To keep corrupt practices at bay, Walmart is planning to bring expats to fill up roles such as chief financial officer, legal counsel and compliance officer at Flipkart. This will be done once the $16 billion acquisition of the home-grown giant is complete and will ensure that US anti-corruption laws are followed. The US Foreign Corrupt Practices Act prohibits companies listed in the US from partaking in corrupt practices in foreign countries. Filling these positions with expats is part of Walmart's global push to ensure compliance with these regulations.

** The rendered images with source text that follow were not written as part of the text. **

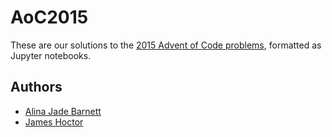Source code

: # AoC2015

These are our solutions to the [2015 Advent of Code problems](https://adventofcode.com/2015), formatted as Jupyter notebooks.

## Authors

* [Alina Jade Barnett](https://github.com/alinajadebarnett)
* [James Hoctor](https://github.com/JEHoctor)
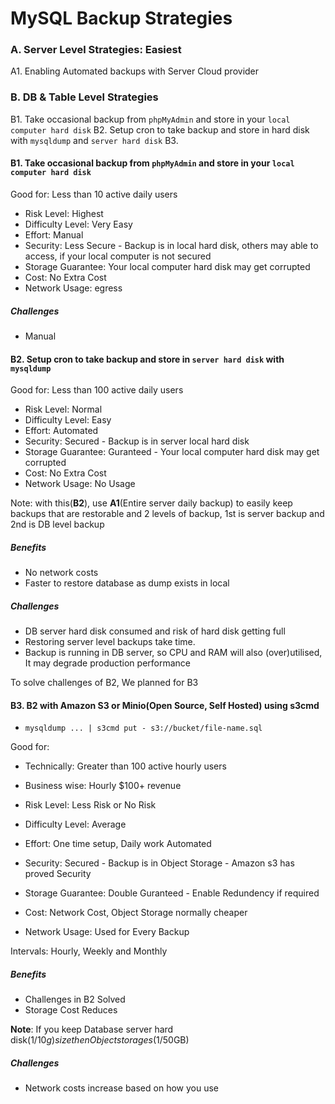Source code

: # MySQL Backup Strategies

### A. Server Level Strategies: **Easiest**

A1. Enabling Automated backups with Server Cloud provider


### B. DB & Table Level Strategies

B1. Take occasional backup from `phpMyAdmin` and store in your `local computer hard disk`
B2. Setup cron to take backup and store in hard disk with `mysqldump` and `server hard disk`
B3. 

#### B1. Take occasional backup from `phpMyAdmin` and store in your `local computer hard disk`

Good for: Less than 10 active daily users

- Risk Level: Highest
- Difficulty Level: Very Easy
- Effort: Manual
- Security: Less Secure - Backup is in local hard disk, others may able to access, if your local computer is not secured
- Storage Guarantee: Your local computer hard disk may get corrupted
- Cost: No Extra Cost
- Network Usage: egress

##### Challenges

- Manual

#### B2. Setup cron to take backup and store in `server hard disk` with `mysqldump` 

Good for: Less than 100 active daily users

- Risk Level: Normal
- Difficulty Level: Easy
- Effort: Automated
- Security: Secured - Backup is in server local hard disk
- Storage Guarantee: Guranteed - Your local computer hard disk may get corrupted
- Cost: No Extra Cost
- Network Usage: No Usage

Note: with this(**B2**), use **A1**(Entire server daily backup) to easily keep backups that are restorable and 2 levels of backup, 1st is server backup and 2nd is DB level backup

##### Benefits

- No network costs
- Faster to restore database as dump exists in local

##### Challenges

- DB server hard disk consumed and risk of hard disk getting full
- Restoring server level backups take time.
- Backup is running in DB server, so CPU and RAM will also (over)utilised, It may degrade production performance

To solve challenges of B2, We planned for B3

#### B3. B2 with Amazon S3 or Minio(Open Source, Self Hosted) using s3cmd

- `mysqldump ... | s3cmd put - s3://bucket/file-name.sql`

Good for: 
- Technically: Greater than 100 active hourly users
- Business wise: Hourly $100+ revenue 

- Risk Level: Less Risk or No Risk
- Difficulty Level: Average
- Effort: One time setup, Daily work Automated
- Security: Secured - Backup is in Object Storage - Amazon s3 has proved Security
- Storage Guarantee: Double Guranteed - Enable Redundency if required
- Cost: Network Cost, Object Storage normally cheaper
- Network Usage: Used for Every Backup

Intervals: Hourly, Weekly and Monthly

#####  Benefits

- Challenges in B2 Solved
- Storage Cost Reduces

 **Note**: If you keep Database server hard disk($1/10g) size then Object storages($1/50GB) 
 
##### Challenges

 - Network costs increase based on how you use
 


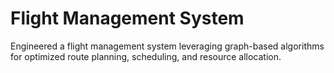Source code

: # Flight Management System
Engineered a flight management system leveraging graph-based
algorithms for optimized route planning, scheduling, and resource allocation.
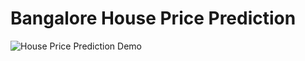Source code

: # Bangalore House Price Prediction
![House Price Prediction Demo](https://github.com/Sumbati10/BANGALORE_HOUSE_PREDICTION/issues/1#issue-2317694622)
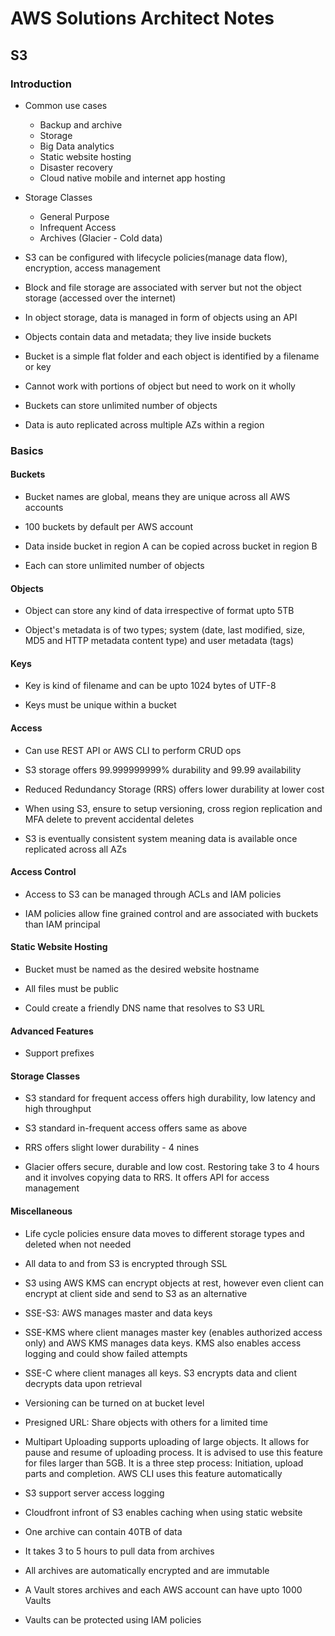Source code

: # AWS Solutions Architect Notes

## S3

### Introduction

- Common use cases
  - Backup and archive
  - Storage
  - Big Data analytics
  - Static website hosting
  - Disaster recovery
  - Cloud native mobile and internet app hosting

- Storage Classes
  - General Purpose
  - Infrequent Access
  - Archives (Glacier - Cold data)

- S3 can be configured with lifecycle policies(manage data flow), encryption, access management

- Block and file storage are associated with server but not the object storage (accessed over the internet)

- In object storage, data is managed in form of objects using an API

- Objects contain data and metadata; they live inside buckets

- Bucket is a simple flat folder and each object is identified by a filename or key

- Cannot work with portions of object but need to work on it wholly

- Buckets can store unlimited number of objects

- Data is auto replicated across multiple AZs within a region

### Basics

#### Buckets

- Bucket names are global, means they are unique across all AWS accounts

- 100 buckets by default per AWS account

- Data inside bucket in region A can be copied across bucket in region B

- Each can store unlimited number of objects 

#### Objects

- Object can store any kind of data irrespective of format upto 5TB

- Object's metadata is of two types; system (date, last modified, size, MD5 and HTTP metadata content type) and user metadata (tags)

#### Keys

- Key is kind of filename and can be upto 1024 bytes of UTF-8

- Keys must be unique within a bucket

#### Access

- Can use REST API or AWS CLI to perform CRUD ops

- S3 storage offers 99.999999999% durability and 99.99 availability

- Reduced Redundancy Storage (RRS) offers lower durability at lower cost

- When using S3, ensure to setup versioning, cross region replication and MFA delete to prevent accidental deletes

- S3 is eventually consistent system meaning data is available once replicated across all AZs

#### Access Control

- Access to S3 can be managed through ACLs and IAM policies

- IAM policies allow fine grained control and are associated with buckets than IAM principal

#### Static Website Hosting

- Bucket must be named as the desired website hostname

- All files must be public

- Could create a friendly DNS name that resolves to S3 URL

#### Advanced Features

- Support prefixes

#### Storage Classes

- S3 standard for frequent access offers high durability, low latency and high throughput 

- S3 standard in-frequent access offers same as above

- RRS offers slight lower durability - 4 nines

- Glacier offers secure, durable and low cost. Restoring take 3 to 4 hours and it involves copying data to RRS. It offers API for access management

#### Miscellaneous

- Life cycle policies ensure data moves to different storage types and deleted when not needed

- All data to and from S3 is encrypted through SSL

- S3 using AWS KMS can encrypt objects at rest, however even client can encrypt at client side and send to S3 as an alternative

- SSE-S3: AWS manages master and data keys

- SSE-KMS where client manages master key (enables authorized access only) and AWS KMS manages data keys. KMS also enables access logging and could show failed attempts

- SSE-C where client manages all keys. S3 encrypts data and client decrypts data upon retrieval

- Versioning can be turned on at bucket level

- Presigned URL: Share objects with others for a limited time

- Multipart Uploading supports uploading of large objects. It allows for pause and resume of uploading process. It is advised to use this feature for files larger than 5GB. It is a three step process: Initiation, upload parts and completion. AWS CLI uses this feature automatically 

- S3 support server access logging

- Cloudfront infront of S3 enables caching when using static website

- One archive can contain 40TB of data

- It takes 3 to 5 hours to pull data from archives

- All archives are automatically encrypted and are immutable

- A Vault stores archives and each AWS account can have upto 1000 Vaults

- Vaults can be protected using IAM policies


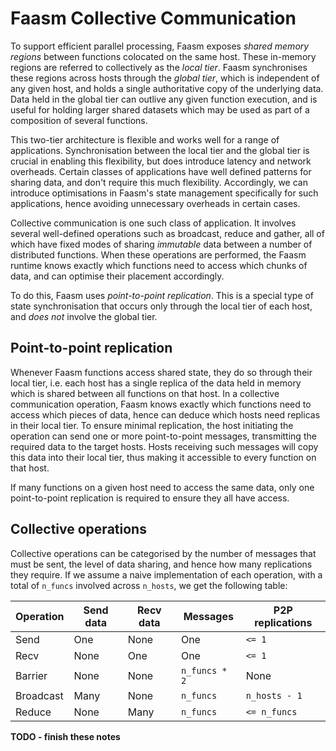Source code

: # Faasm Collective Communication

To support efficient parallel processing, Faasm exposes _shared memory regions_ between functions 
colocated on the same host. These in-memory regions are referred to collectively as the _local tier_. 
Faasm synchronises these regions across hosts through the _global tier_, which is independent of any 
given host, and holds a single authoritative copy of the underlying data. Data held in the global tier 
can outlive any given function execution, and is useful for holding larger shared datasets which may be 
used as part of a composition of several functions. 

This two-tier architecture is flexible and works well for a range of applications. Synchronisation 
between the local tier and the global tier is crucial in enabling this flexibility, but does
introduce latency and network overheads. Certain classes of applications have well defined patterns
for sharing data, and don't require this much flexibility. Accordingly, we can introduce optimisations
in Faasm's state management specifically for such applications, hence avoiding unnecessary overheads in
certain cases. 

Collective communication is one such class of application. It involves several well-defined operations 
such as broadcast, reduce and gather, all of which have fixed modes of sharing _immutable_ data between a 
number of distributed functions. When these operations are performed, the Faasm runtime knows exactly which 
functions need to access which chunks of data, and can optimise their placement accordingly.

To do this, Faasm uses _point-to-point replication_. This is a special type of state synchronisation 
that occurs only through the local tier of each host, and _does not_ involve the global tier.

## Point-to-point replication

Whenever Faasm functions access shared state, they do so through their local tier, i.e. each host has a 
single replica of the data held in memory which is shared between all functions on that host. In a 
collective communication operation, Faasm knows exactly which functions need to access which pieces of data, 
hence can deduce which hosts need replicas in their local tier. To ensure minimal replication, the host 
initiating the operation can send one or more point-to-point messages, transmitting the required data to 
the target hosts. Hosts receiving such messages will copy this data into their local tier, thus making it 
accessible to every function on that host.

If many functions on a given host need to access the same data, only one point-to-point replication is required
to ensure they all have access.

## Collective operations

Collective operations can be categorised by the number of messages that must be sent, the level of data
sharing, and hence how many replications they require. If we assume a naive implementation of each 
operation, with a total of `n_funcs` involved across `n_hosts`, we get the following table:

Operation | Send data | Recv data | Messages | P2P replications
--- | --- | --- | --- | ---
Send | One | None | One | `<= 1` 
Recv | None | One | One | `<= 1`
Barrier | None | None | `n_funcs * 2` | None
Broadcast | Many | None | `n_funcs` | `n_hosts - 1` 
Reduce | None | Many | `n_funcs` | `<= n_funcs`


**TODO - finish these notes**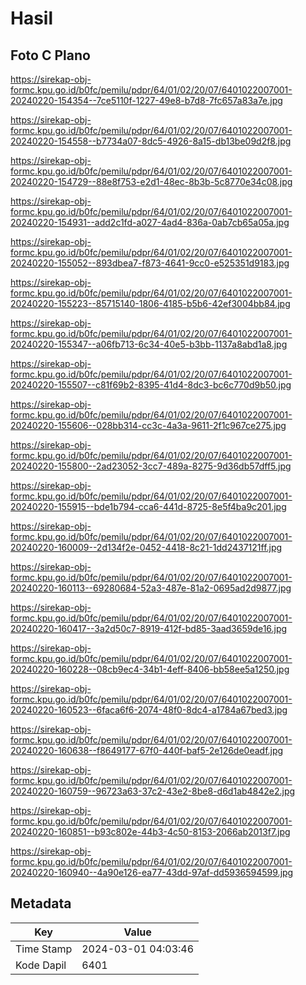 # Hasil

## Foto C Plano

https://sirekap-obj-formc.kpu.go.id/b0fc/pemilu/pdpr/64/01/02/20/07/6401022007001-20240220-154354--7ce5110f-1227-49e8-b7d8-7fc657a83a7e.jpg

https://sirekap-obj-formc.kpu.go.id/b0fc/pemilu/pdpr/64/01/02/20/07/6401022007001-20240220-154558--b7734a07-8dc5-4926-8a15-db13be09d2f8.jpg

https://sirekap-obj-formc.kpu.go.id/b0fc/pemilu/pdpr/64/01/02/20/07/6401022007001-20240220-154729--88e8f753-e2d1-48ec-8b3b-5c8770e34c08.jpg

https://sirekap-obj-formc.kpu.go.id/b0fc/pemilu/pdpr/64/01/02/20/07/6401022007001-20240220-154931--add2c1fd-a027-4ad4-836a-0ab7cb65a05a.jpg

https://sirekap-obj-formc.kpu.go.id/b0fc/pemilu/pdpr/64/01/02/20/07/6401022007001-20240220-155052--893dbea7-f873-4641-9cc0-e525351d9183.jpg

https://sirekap-obj-formc.kpu.go.id/b0fc/pemilu/pdpr/64/01/02/20/07/6401022007001-20240220-155223--85715140-1806-4185-b5b6-42ef3004bb84.jpg

https://sirekap-obj-formc.kpu.go.id/b0fc/pemilu/pdpr/64/01/02/20/07/6401022007001-20240220-155347--a06fb713-6c34-40e5-b3bb-1137a8abd1a8.jpg

https://sirekap-obj-formc.kpu.go.id/b0fc/pemilu/pdpr/64/01/02/20/07/6401022007001-20240220-155507--c81f69b2-8395-41d4-8dc3-bc6c770d9b50.jpg

https://sirekap-obj-formc.kpu.go.id/b0fc/pemilu/pdpr/64/01/02/20/07/6401022007001-20240220-155606--028bb314-cc3c-4a3a-9611-2f1c967ce275.jpg

https://sirekap-obj-formc.kpu.go.id/b0fc/pemilu/pdpr/64/01/02/20/07/6401022007001-20240220-155800--2ad23052-3cc7-489a-8275-9d36db57dff5.jpg

https://sirekap-obj-formc.kpu.go.id/b0fc/pemilu/pdpr/64/01/02/20/07/6401022007001-20240220-155915--bde1b794-cca6-441d-8725-8e5f4ba9c201.jpg

https://sirekap-obj-formc.kpu.go.id/b0fc/pemilu/pdpr/64/01/02/20/07/6401022007001-20240220-160009--2d134f2e-0452-4418-8c21-1dd2437121ff.jpg

https://sirekap-obj-formc.kpu.go.id/b0fc/pemilu/pdpr/64/01/02/20/07/6401022007001-20240220-160113--69280684-52a3-487e-81a2-0695ad2d9877.jpg

https://sirekap-obj-formc.kpu.go.id/b0fc/pemilu/pdpr/64/01/02/20/07/6401022007001-20240220-160417--3a2d50c7-8919-412f-bd85-3aad3659de16.jpg

https://sirekap-obj-formc.kpu.go.id/b0fc/pemilu/pdpr/64/01/02/20/07/6401022007001-20240220-160228--08cb9ec4-34b1-4eff-8406-bb58ee5a1250.jpg

https://sirekap-obj-formc.kpu.go.id/b0fc/pemilu/pdpr/64/01/02/20/07/6401022007001-20240220-160523--6faca6f6-2074-48f0-8dc4-a1784a67bed3.jpg

https://sirekap-obj-formc.kpu.go.id/b0fc/pemilu/pdpr/64/01/02/20/07/6401022007001-20240220-160638--f8649177-67f0-440f-baf5-2e126de0eadf.jpg

https://sirekap-obj-formc.kpu.go.id/b0fc/pemilu/pdpr/64/01/02/20/07/6401022007001-20240220-160759--96723a63-37c2-43e2-8be8-d6d1ab4842e2.jpg

https://sirekap-obj-formc.kpu.go.id/b0fc/pemilu/pdpr/64/01/02/20/07/6401022007001-20240220-160851--b93c802e-44b3-4c50-8153-2066ab2013f7.jpg

https://sirekap-obj-formc.kpu.go.id/b0fc/pemilu/pdpr/64/01/02/20/07/6401022007001-20240220-160940--4a90e126-ea77-43dd-97af-dd5936594599.jpg


## Metadata

| Key        | Value               |
| ---------- | ------------------- |
| Time Stamp | 2024-03-01 04:03:46 |
| Kode Dapil | 6401                |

As mentioned in a report in The Economic Times, the American retail giant is looking to shift some of its key executives from Gurugram to Bengaluru, Flipkart's home ground. It might even bring in talent from its Asda unit in UK that it had sold to rival, Sainsbury for $10 billion in April.
Earlier this month, Walmart also recently assured Indian tax authorities that it would pay up the taxes that were due on its Flipkart deal. Tax authorities had written to the company telling them that they could approach the department on any clarification they might need.
While Flipkart has responded to the authorities, Walmart has said that it will comply with all the requirements. The Walmart-Flipkart deal is expected to close later this year, with the companies awaiting clearance from the Competition Commission of India.
The Walmart-Flipkart deal that took place in May this year involved the world's biggest company by revenue buying around 77 per cent stake in India's online retail market leader for $16 billion, valuing the e-tailer close to $20 billion.
Amazon, both Walmart and Flipkart's biggest rival is looking at tough competition ahead as both the giants have joined forces to battle it online as well as offline.